Table of Contents
Fetching ...

Towards Robust GAN-generated Image Detection: a Multi-view Completion Representation

Chi Liu, Tianqing Zhu, Sheng Shen, Wanlei Zhou

TL;DR

GAN-generated image detection struggles with generalization due to overreliance on unstable frequency artifacts. The authors introduce MCCL, a framework that combines multi-view image completion with cross-view classification to learn frequency-irrelevant, robust features from real images. It uses three incomplete views (Masked Image Modeling, Gray-to-RGB, Edge-to-RGB) and combines intra-view enhancements (multi-scale features and low-pass residual attention) with adaptive inter-view fusion to detect fakes. Extensive experiments across resolutions, GAN types, and perturbations demonstrate improved generalization and robustness, highlighting spectral alignment and diverse view information as key for practical deepfake detection.

Abstract

GAN-generated image detection now becomes the first line of defense against the malicious uses of machine-synthesized image manipulations such as deepfakes. Although some existing detectors work well in detecting clean, known GAN samples, their success is largely attributable to overfitting unstable features such as frequency artifacts, which will cause failures when facing unknown GANs or perturbation attacks. To overcome the issue, we propose a robust detection framework based on a novel multi-view image completion representation. The framework first learns various view-to-image tasks to model the diverse distributions of genuine images. Frequency-irrelevant features can be represented from the distributional discrepancies characterized by the completion models, which are stable, generalized, and robust for detecting unknown fake patterns. Then, a multi-view classification is devised with elaborated intra- and inter-view learning strategies to enhance view-specific feature representation and cross-view feature aggregation, respectively. We evaluated the generalization ability of our framework across six popular GANs at different resolutions and its robustness against a broad range of perturbation attacks. The results confirm our method's improved effectiveness, generalization, and robustness over various baselines.
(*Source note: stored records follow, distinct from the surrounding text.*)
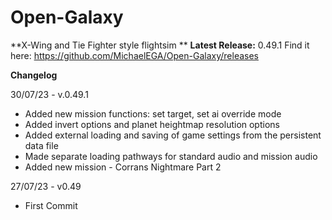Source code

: # Open-Galaxy
**X-Wing and Tie Fighter style flightsim
**
**Latest Release:** 0.49.1
Find it here: https://github.com/MichaelEGA/Open-Galaxy/releases

**Changelog**

30/07/23 - v.0.49.1
  - Added new mission functions: set target, set ai override mode
  - Added invert options and planet heightmap resolution options
  - Added external loading and saving of game settings from the persistent data file
  - Made separate loading pathways for standard audio and mission audio
  - Added new mission - Corrans Nightmare Part 2

27/07/23 - v0.49
  - First Commit
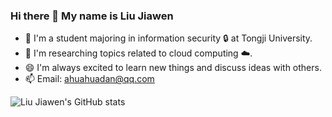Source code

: ### Hi there 👋 My name is Liu Jiawen 

- 🔭 I'm a student majoring in information security 🔒 at Tongji University.
- 🌱 I'm researching topics related to cloud computing ☁️.
- 😄 I'm always excited to learn new things and discuss ideas with others. 
- 📫 Email: ahuahuadan@qq.com

![Liu Jiawen's GitHub stats](https://github-readme-stats.vercel.app/api?username=slipegg&title_color=10&text_color=777&count_private=true&show_icons=true&hide=contribs,issues)
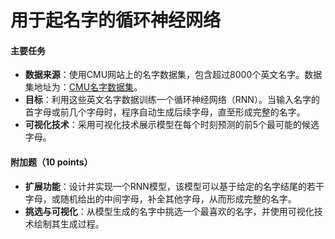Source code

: # 用于起名字的循环神经网络

#### 主要任务
- **数据来源**：使用CMU网站上的名字数据集，包含超过8000个英文名字。数据集地址为：[CMU名字数据集](https://www.cs.cmu.edu/afs/cs/project/ai-repository/ai/areas/nlp/corpora/names/)。
- **目标**：利用这些英文名字数据训练一个循环神经网络（RNN）。当输入名字的首字母或前几个字母时，程序自动生成后续字母，直至形成完整的名字。
- **可视化技术**：采用可视化技术展示模型在每个时刻预测的前5个最可能的候选字母。

#### 附加题（10 points）
- **扩展功能**：设计并实现一个RNN模型，该模型可以基于给定的名字结尾的若干字母，或随机给出的中间字母，补全其他字母，从而形成完整的名字。
- **挑选与可视化**：从模型生成的名字中挑选一个最喜欢的名字，并使用可视化技术绘制其生成过程。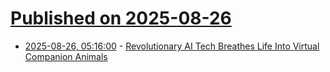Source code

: # [Published on 2025-08-26](index.md)

* [2025-08-26, 05:16:00](https://soylentnews.org/article.pl?sid=25/08/25/1248228&from=rss) - [Revolutionary AI Tech Breathes Life Into Virtual Companion Animals](https://soylentnews.org/article.pl?sid=25/08/25/1248228&from=rss)
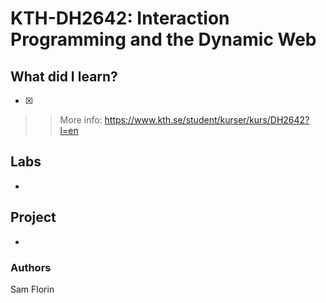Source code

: # KTH-DH2642: Interaction Programming and the Dynamic Web
## What did I learn? 
- [x] 
>> More info: https://www.kth.se/student/kurser/kurs/DH2642?l=en
## Labs
- 
## Project
- 
### Authors
Sam Florin

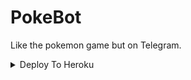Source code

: # PokeBot
Like the pokemon game but on Telegram.


<details><summary>Deploy To Heroku</summary>
<p>
<br>
<a href="https://heroku.com/deploy?template=https://github.com/Yesawini12345/PokeBot
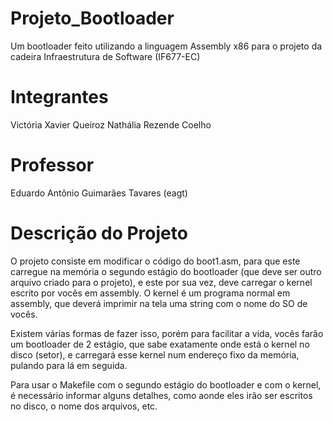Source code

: # Projeto_Bootloader
Um bootloader feito utilizando a linguagem Assembly x86 para o projeto da cadeira Infraestrutura de Software (IF677-EC)
# Integrantes
Victória Xavier Queiroz
Nathália Rezende Coelho
# Professor
Eduardo Antônio Guimarães Tavares (eagt)
# Descrição do Projeto
O projeto consiste em modificar o código do boot1.asm, para que este carregue na memória o segundo estágio do bootloader (que deve ser outro arquivo criado para o projeto), e este por sua vez, deve carregar o kernel escrito por vocês em assembly. O kernel é um programa normal em assembly, que deverá imprimir na tela uma string com o nome do SO de vocês.

Existem várias formas de fazer isso, porém para facilitar a vida, vocês farão um bootloader de 2 estágio, que sabe exatamente onde está o kernel no disco (setor), e carregará esse kernel num endereço fixo da memória, pulando para lá em seguida.

Para usar o Makefile com o segundo estágio do bootloader e com o kernel, é necessário informar alguns detalhes, como aonde eles irão ser escritos no disco, o nome dos arquivos, etc.
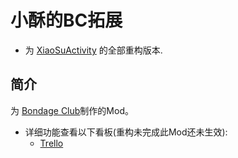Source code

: # 小酥的BC拓展
- 为 [XiaoSuActivity](https://github.com/iceriny/XiaoSuActivity) 的全部重构版本.

## 简介
为 [Bondage Club](https://www.bondageprojects.elementfx.com/)制作的Mod。

- 详细功能查看以下看板(重构未完成此Mod还未生效):
  - [Trello](https://trello.com/b/wIleQnF7/xiaosuactivity)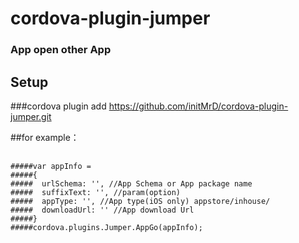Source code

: # cordova-plugin-jumper

### App open other App

## Setup

###cordova plugin add https://github.com/initMrD/cordova-plugin-jumper.git

##for example：
<pre>
    <code>
#####var appInfo =
#####{
#####  urlSchema: '', //App Schema or App package name
#####  suffixText: '', //param(option)
#####  appType: '', //App type(iOS only) appstore/inhouse/ 
#####  downloadUrl: '' //App download Url
#####}
#####cordova.plugins.Jumper.AppGo(appInfo);
    </code>
</pre>
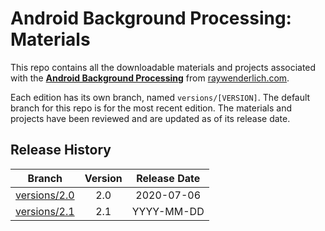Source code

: # Android Background Processing: Materials

This repo contains all the downloadable materials and projects associated with the **[Android Background Processing](https://www.raywenderlich.com/library)** from [raywenderlich.com](https://www.raywenderlich.com).

Each edition has its own branch, named `versions/[VERSION]`. The default branch for this repo is for the most recent edition. The materials and projects have been reviewed and are updated as of its release date.

## Release History

| Branch                                                                                | Version | Release Date |
| ------------------------------------------------------------------------------------- |:-------:|:------------:|
| [versions/2.0](https://github.com/raywenderlich/video-abp-materials/tree/versions/2.0) | 2.0     | 2020-07-06   |
| [versions/2.1](https://github.com/raywenderlich/video-abp-materials/tree/versions/2.1) | 2.1     | YYYY-MM-DD   |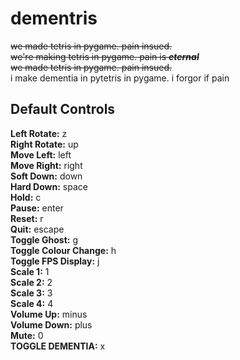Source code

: # dementris
~~we made tetris in pygame. pain insued.~~\
~~we're making tetris in pygame. pain is ***eternal***~~\
~~we made tetris in pygame. pain insued.~~\
i make dementia in pytetris in pygame. i forgor if pain

## Default Controls
**Left Rotate:** z\
**Right Rotate:** up\
**Move Left:** left\
**Move Right:** right\
**Soft Down:** down\
**Hard Down:** space\
**Hold:** c\
**Pause:** enter\
**Reset:** r\
**Quit:** escape\
**Toggle Ghost:** g\
**Toggle Colour Change:** h\
**Toggle FPS Display:** j\
**Scale 1:** 1\
**Scale 2:** 2\
**Scale 3:** 3\
**Scale 4:** 4\
**Volume Up:** minus\
**Volume Down:** plus\
**Mute:** 0\
**TOGGLE DEMENTIA:** x
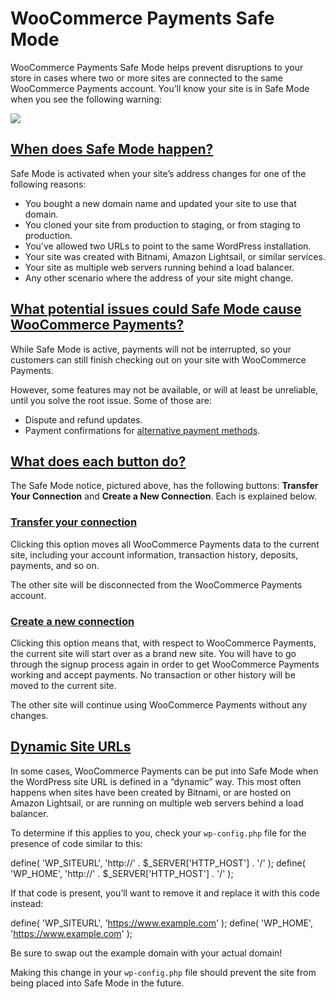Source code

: # WooCommerce Payments Safe Mode

WooCommerce Payments Safe Mode helps prevent disruptions to your store in cases where two or more sites are connected to the same WooCommerce Payments account. You’ll know your site is in Safe Mode when you see the following warning:  

![](https://woocommerce.com/wp-content/uploads/2022/01/safe-mode-woocommerce-payments.png)

## [When does Safe Mode happen?](#when-does-safe-mode-happen)

Safe Mode is activated when your site’s address changes for one of the following reasons:

*   You bought a new domain name and updated your site to use that domain.
*   You cloned your site from production to staging, or from staging to production.
*   You’ve allowed two URLs to point to the same WordPress installation.
*   Your site was created with Bitnami, Amazon Lightsail, or similar services.
*   Your site as multiple web servers running behind a load balancer.
*   Any other scenario where the address of your site might change.

## [What potential issues could Safe Mode cause WooCommerce Payments?](#what-issues-could-safe-mode-cause)

While Safe Mode is active, payments will not be interrupted, so your customers can still finish checking out on your site with WooCommerce Payments. 

However, some features may not be available, or will at least be unreliable, until you solve the root issue. Some of those are:

*   Dispute and refund updates.
*   Payment confirmations for [alternative payment methods](https://woocommerce.com/document/payments/additional-payment-methods/#available-methods).

## [What does each button do?](#what-does-each-button-do)

The Safe Mode notice, pictured above, has the following buttons: **Transfer Your Connection** and **Create a New Connection**. Each is explained below.

### [Transfer your connection](#section-4)

Clicking this option moves all WooCommerce Payments data to the current site, including your account information, transaction history, deposits, payments, and so on.

The other site will be disconnected from the WooCommerce Payments account.

### [Create a new connection](#section-5)

Clicking this option means that, with respect to WooCommerce Payments, the current site will start over as a brand new site. You will have to go through the signup process again in order to get WooCommerce Payments working and accept payments. No transaction or other history will be moved to the current site.

The other site will continue using WooCommerce Payments without any changes.

## [Dynamic Site URLs](#dynamic-site-urls)

In some cases, WooCommerce Payments can be put into Safe Mode when the WordPress site URL is defined in a “dynamic” way. This most often happens when sites have been created by Bitnami, or are hosted on Amazon Lightsail, or are running on multiple web servers behind a load balancer.

To determine if this applies to you, check your `wp-config.php` file for the presence of code similar to this:

define( 'WP\_SITEURL', 'http://' . $\_SERVER\['HTTP\_HOST'\] . '/' );
define( 'WP\_HOME', 'http://' . $\_SERVER\['HTTP\_HOST'\] . '/' );

If that code is present, you’ll want to remove it and replace it with this code instead:

define( 'WP\_SITEURL', 'https://www.example.com' );
define( 'WP\_HOME', 'https://www.example.com' );

Be sure to swap out the example domain with your actual domain!

Making this change in your `wp-config.php` file should prevent the site from being placed into Safe Mode in the future.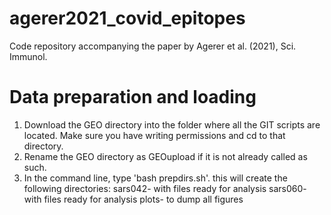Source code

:# agerer2021_covid_epitopes
Code repository accompanying the paper by Agerer et al. (2021), Sci. Immunol.

# Data preparation and loading

1. Download the GEO directory into the folder where all the GIT scripts are located. Make sure you have writing permissions and cd to that directory.
2. Rename the GEO directory as GEOupload if it is not already called as such. 
3. In the command line, type 'bash prepdirs.sh'. this will create the following directories: 
sars042- with files ready for analysis 
sars060- with files ready for analysis
plots- to dump all figures

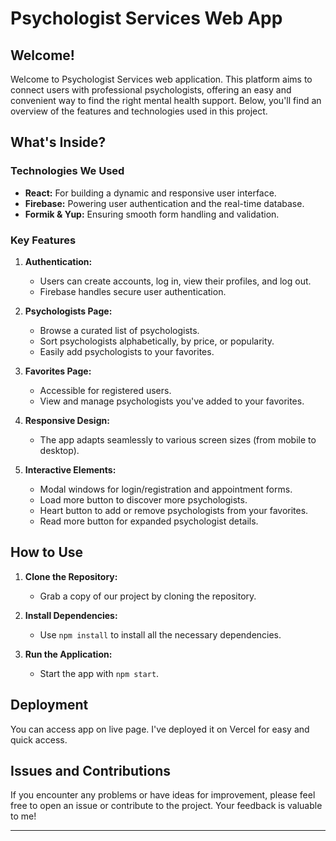 # Psychologist Services Web App

## Welcome!

Welcome to Psychologist Services web application. This platform aims to connect users with professional psychologists, offering an easy and convenient way to find the right mental health support. Below, you'll find an overview of the features and technologies used in this project.

## What's Inside?

### Technologies We Used

- **React:** For building a dynamic and responsive user interface.
- **Firebase:** Powering user authentication and the real-time database.
- **Formik & Yup:** Ensuring smooth form handling and validation.

### Key Features

1. **Authentication:**

   - Users can create accounts, log in, view their profiles, and log out.
   - Firebase handles secure user authentication.

2. **Psychologists Page:**

   - Browse a curated list of psychologists.
   - Sort psychologists alphabetically, by price, or popularity.
   - Easily add psychologists to your favorites.

3. **Favorites Page:**

   - Accessible for registered users.
   - View and manage psychologists you've added to your favorites.

4. **Responsive Design:**

   - The app adapts seamlessly to various screen sizes (from mobile to desktop).

5. **Interactive Elements:**
   - Modal windows for login/registration and appointment forms.
   - Load more button to discover more psychologists.
   - Heart button to add or remove psychologists from your favorites.
   - Read more button for expanded psychologist details.

## How to Use

1. **Clone the Repository:**

   - Grab a copy of our project by cloning the repository.

2. **Install Dependencies:**

   - Use `npm install` to install all the necessary dependencies.

3. **Run the Application:**
   - Start the app with `npm start`.

## Deployment

You can access app on live page. I've deployed it on Vercel for easy and quick access.

## Issues and Contributions

If you encounter any problems or have ideas for improvement, please feel free to open an issue or contribute to the project. Your feedback is valuable to me!

---
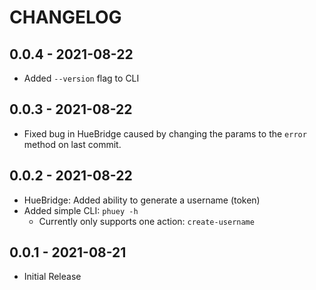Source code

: # CHANGELOG

## 0.0.4 - 2021-08-22
* Added `--version` flag to CLI

## 0.0.3 - 2021-08-22
* Fixed bug in HueBridge caused by changing the params to the `error` method
  on last commit.

## 0.0.2 - 2021-08-22
* HueBridge: Added ability to generate a username (token)
* Added simple CLI: `phuey -h`
  - Currently only supports one action: `create-username`

## 0.0.1 - 2021-08-21
* Initial Release
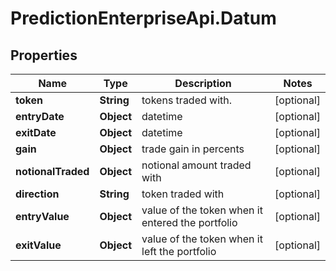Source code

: # PredictionEnterpriseApi.Datum

## Properties
Name | Type | Description | Notes
------------ | ------------- | ------------- | -------------
**token** | **String** | tokens traded with. | [optional] 
**entryDate** | **Object** | datetime | [optional] 
**exitDate** | **Object** | datetime | [optional] 
**gain** | **Object** | trade gain in percents | [optional] 
**notionalTraded** | **Object** | notional amount traded with | [optional] 
**direction** | **String** | token traded with | [optional] 
**entryValue** | **Object** | value of the token when it entered the portfolio | [optional] 
**exitValue** | **Object** | value of the token when it left the portfolio | [optional] 



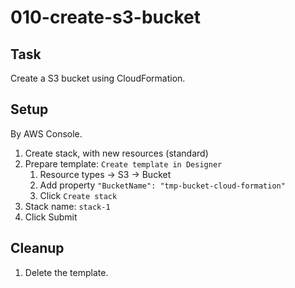 # 010-create-s3-bucket

## Task
Create a S3 bucket using CloudFormation.

## Setup
By AWS Console.
1. Create stack, with new resources (standard)
2. Prepare template: `Create template in Designer`
	1. Resource types -> S3 -> Bucket
	2. Add property `"BucketName": "tmp-bucket-cloud-formation"`
	3. Click `Create stack`
3. Stack name: `stack-1`
4. Click Submit

## Cleanup
1. Delete the template.
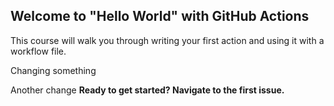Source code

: ## Welcome to "Hello World" with GitHub Actions

This course will walk you through writing your first action and using it with a workflow file. 

Changing something

Another change
**Ready to get started? Navigate to the first issue.**
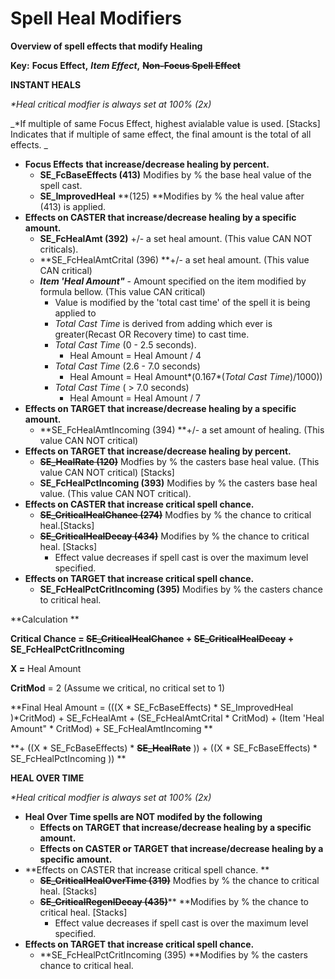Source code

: # Spell Heal Modifiers



**Overview of spell effects that modify Healing**

**Key:** **Focus Effect,** _**Item Effect**_**,** ~~**Non-Focus Spell Effect**~~

**INSTANT HEALS**

_*Heal critical modfier is always set at 100% (2x)_

_*If multiple of same Focus Effect, highest avialable value is used. [Stacks] Indicates that if multiple of same effect, the final amount is the total of all effects. _

* **Focus Effects** **that increase/decrease healing by percent.**
  * **SE_FcBaseEffects (413)** Modifies by % the base heal value of the spell cast.
  * **SE_ImprovedHeal** **(125) **Modifies by % the heal value after (413) is applied.
* **Effects on CASTER that increase/decrease healing by a specific amount.**
  * **SE_FcHealAmt (392)** +/- a set heal amount. (This value CAN NOT criticals).
  * **SE_FcHealAmtCrital (396) **+/- a set heal amount. (This value CAN critical)
  * _**Item 'Heal Amount"**_ - Amount specified on the item modified by formula bellow. (This value CAN critical)
    * Value is modified by the 'total cast time' of the spell it is being applied to
    * _Total Cast Time_ is derived from adding which ever is greater(Recast OR Recovery time) to cast time.
    * _Total Cast Time_ (0 - 2.5 seconds). 
      * Heal Amount = Heal Amount / 4
    * _Total Cast Time_ (2.6 - 7.0 seconds)
      * Heal Amount = Heal Amount*(0.167*(_Total Cast Time_)/1000))
    * _Total Cast Time_ ( > 7.0 seconds)
      * Heal Amount = Heal Amount / 7
* **Effects on TARGET that increase/decrease healing by a specific amount.**
  * **SE_FcHealAmtIncoming (394) **+/- a set amount of healing. (This value CAN NOT critical)
* **Effects on TARGET that increase/decrease healing by percent.**
  * ~~**SE_HealRate (120)**~~ Modfies by % the casters base heal value. (This value CAN NOT critical) [Stacks]
  * **SE_FcHealPctIncoming (393)**  Modifies by % the casters base heal value. (This value CAN NOT critical).
* **Effects on CASTER that increase critical spell chance.**
  * ~~**SE_CriticalHealChance (274)**~~ Modfies by % the chance to critical heal.[Stacks]
  * ~~**SE_CriticalHealDecay (434)**~~ Modifies by % the chance to critical heal. [Stacks]
    * Effect value decreases if spell cast is over the maximum level specified.
* **Effects on TARGET that increase critical spell chance.**
  * **SE_FcHealPctCritIncoming (395)** Modifies by % the casters chance to critical heal.

**Calculation **

**Critical Chance = **~~**SE_CriticalHealChance**~~** + **~~**SE_CriticalHealDecay**~~** + SE_FcHealPctCritIncoming**

**X =** Heal Amount

**CritMod** = 2 (Assume we critical, no critical set to 1)

**Final Heal Amount = (((X * SE_FcBaseEffects) * SE_ImprovedHeal )*CritMod) +  SE_FcHealAmt + (SE_FcHealAmtCrital * CritMod) + (Item 'Heal Amount" * CritMod) + SE_FcHealAmtIncoming **

**+  ((X * SE_FcBaseEffects) * **~~**SE_HealRate**~~** )) + ((X * SE_FcBaseEffects) * SE_FcHealPctIncoming )) **

**HEAL OVER TIME**

_*Heal critical modfier is always set at 100% (2x)_

* **Heal Over Time spells are NOT modifed by the following**
  * **Effects on TARGET that increase/decrease healing by a specific amount.**
  * **Effects on CASTER or TARGET that increase/decrease healing by a specific amount.**
* **Effects on CASTER that increase critical spell chance. **
  * ~~**SE_CriticalHealOverTime (319)**~~ Modfies by % the chance to critical heal. [Stacks]
  * ~~**SE_CriticalRegenlDecay (435)**~~** **Modifies by % the chance to critical heal. [Stacks]
    * Effect value decreases if spell cast is over the maximum level specified.
* **Effects on TARGET that increase critical spell chance.**
  * **SE_FcHealPctCritIncoming (395) **Modifies by % the casters chance to critical heal.
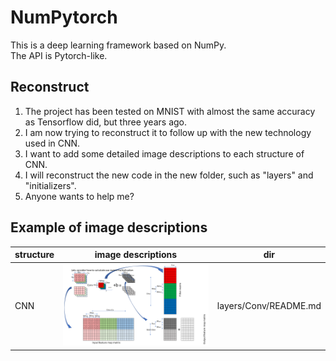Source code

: # NumPytorch
This is a deep learning framework based on NumPy.\
The API is Pytorch-like.

## Reconstruct
1. The project has been tested on MNIST with almost the same accuracy as Tensorflow did, but three years ago.
2. I am now trying to reconstruct it to follow up with the new technology used in CNN.
3. I want to add some detailed image descriptions to each structure of CNN.
4. I will reconstruct the new code in the new folder, such as "layers" and "initializers".
5. Anyone wants to help me?

## Example of image descriptions
| structure  |   image descriptions   |  dir   |
| ----        |  ----    |  ----    | 
| CNN | ![](README/CNN_explain.PNG) | layers/Conv/README.md |

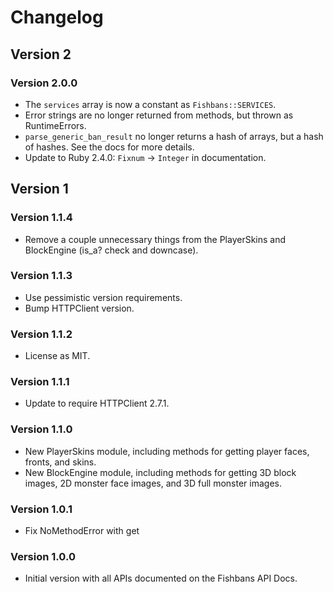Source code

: # Changelog
## Version 2
### Version 2.0.0
* The `services` array is now a constant as `Fishbans::SERVICES`.
* Error strings are no longer returned from methods, but thrown as RuntimeErrors.
* `parse_generic_ban_result` no longer returns a hash of arrays, but a hash of hashes. See the docs for more details.
* Update to Ruby 2.4.0: `Fixnum` -> `Integer` in documentation.

## Version 1
### Version 1.1.4
* Remove a couple unnecessary things from the PlayerSkins and BlockEngine (is_a? check and downcase).

### Version 1.1.3
* Use pessimistic version requirements.
* Bump HTTPClient version.

### Version 1.1.2
* License as MIT.

### Version 1.1.1
* Update to require HTTPClient 2.7.1.

### Version 1.1.0
* New PlayerSkins module, including methods for getting player faces, fronts, and skins.
* New BlockEngine module, including methods for getting 3D block images, 2D monster face images, and 3D full monster images.

### Version 1.0.1
* Fix NoMethodError with get

### Version 1.0.0
* Initial version with all APIs documented on the Fishbans API Docs.
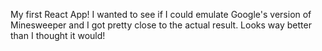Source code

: My first React App!
I wanted to see if I could emulate Google's version of Minesweeper and I got pretty close to the actual result. Looks way better than I thought it would!
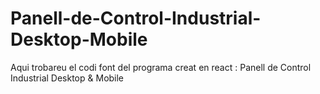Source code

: # Panell-de-Control-Industrial-Desktop-Mobile
Aqui trobareu el codi font del programa creat en react : Panell de Control Industrial Desktop &amp; Mobile
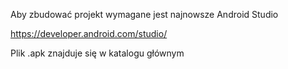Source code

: 
Aby zbudować projekt wymagane jest najnowsze Android Studio 

https://developer.android.com/studio/

Plik .apk znajduje się w katalogu głównym
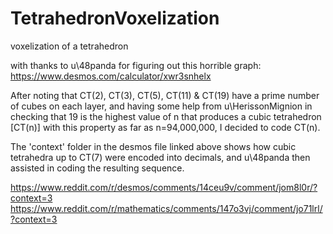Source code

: # TetrahedronVoxelization
voxelization of a tetrahedron

with thanks to u\48panda for figuring out this horrible graph: https://www.desmos.com/calculator/xwr3snhelx

After noting that CT(2), CT(3), CT(5), CT(11) & CT(19) have a prime number of cubes on each layer, and having some help from u\HerissonMignion in checking that 19 is the highest value of n that produces a cubic tetrahedron [CT(n)] with this property as far as n=94,000,000, I decided to code CT(n). 

The 'context' folder in the desmos file linked above shows how cubic tetrahedra up to CT(7) were encoded into decimals, and u\48panda then assisted in coding the resulting sequence. 

https://www.reddit.com/r/desmos/comments/14ceu9v/comment/jom8l0r/?context=3
https://www.reddit.com/r/mathematics/comments/147o3vj/comment/jo71lrl/?context=3

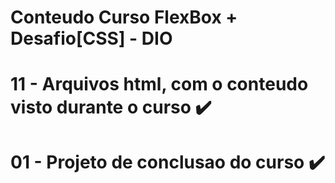 # Conteudo Curso FlexBox + Desafio[CSS]  - DIO 
# 
# 11 - Arquivos html, com o conteudo visto durante o curso ✔️
# 01 - Projeto de conclusao do curso ✔️
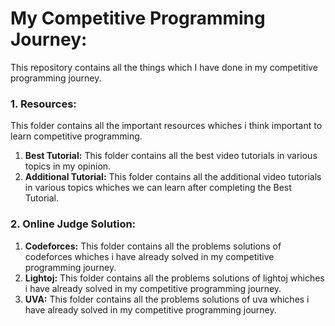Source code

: # My Competitive Programming Journey:
This repository contains all the things which I have done in my competitive programming journey.
### 1. Resources:
This folder contains all the important resources whiches i think important to learn competitive programming.
  1. **Best Tutorial:**
  This folder contains all the best video tutorials in various topics in my opinion.
  2. **Additional Tutorial:**
  This folder contains all the additional video tutorials in various topics whiches we can learn after completing the Best Tutorial.
### 2. Online Judge Solution:
  1. **Codeforces:** This folder contains all the problems solutions of codeforces whiches i have already solved in my competitive programming journey.
  2. **Lightoj:** This folder contains all the problems solutions of lightoj whiches i have already solved in my competitive programming journey.
  3. **UVA:** This folder contains all the problems solutions of uva whiches i have already solved in my competitive programming journey.
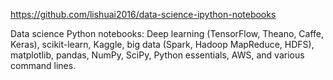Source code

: https://github.com/lishuai2016/data-science-ipython-notebooks


Data science Python notebooks: Deep learning (TensorFlow, 
Theano, Caffe, Keras), scikit-learn, Kaggle, big data (Spark, Hadoop MapReduce, HDFS), 
matplotlib, pandas, NumPy, SciPy, Python essentials, AWS, and various command lines.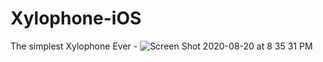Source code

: # Xylophone-iOS

The simplest Xylophone Ever - 
![Screen Shot 2020-08-20 at 8 35 31 PM](https://user-images.githubusercontent.com/59319489/90899426-e633ad00-e395-11ea-8bc8-acdc01e97583.png)
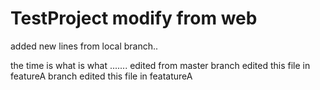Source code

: # TestProject modify from web
added new lines from local branch..

 the time is what is what ....... edited from master branch
 edited this file in featureA branch
 edited this file in featatureA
Towards Robust GAN-generated Image Detection: a Multi-view Completion Representation

TL;DR

GAN-generated image detection struggles with generalization due to overreliance on unstable frequency artifacts. The authors introduce MCCL, a framework that combines multi-view image completion with cross-view classification to learn frequency-irrelevant, robust features from real images. It uses three incomplete views (Masked Image Modeling, Gray-to-RGB, Edge-to-RGB) and combines intra-view enhancements (multi-scale features and low-pass residual attention) with adaptive inter-view fusion to detect fakes. Extensive experiments across resolutions, GAN types, and perturbations demonstrate improved generalization and robustness, highlighting spectral alignment and diverse view information as key for practical deepfake detection.

Abstract

GAN-generated image detection now becomes the first line of defense against the malicious uses of machine-synthesized image manipulations such as deepfakes. Although some existing detectors work well in detecting clean, known GAN samples, their success is largely attributable to overfitting unstable features such as frequency artifacts, which will cause failures when facing unknown GANs or perturbation attacks. To overcome the issue, we propose a robust detection framework based on a novel multi-view image completion representation. The framework first learns various view-to-image tasks to model the diverse distributions of genuine images. Frequency-irrelevant features can be represented from the distributional discrepancies characterized by the completion models, which are stable, generalized, and robust for detecting unknown fake patterns. Then, a multi-view classification is devised with elaborated intra- and inter-view learning strategies to enhance view-specific feature representation and cross-view feature aggregation, respectively. We evaluated the generalization ability of our framework across six popular GANs at different resolutions and its robustness against a broad range of perturbation attacks. The results confirm our method's improved effectiveness, generalization, and robustness over various baselines.
Paper Structure (31 sections, 10 equations, 5 figures, 5 tables)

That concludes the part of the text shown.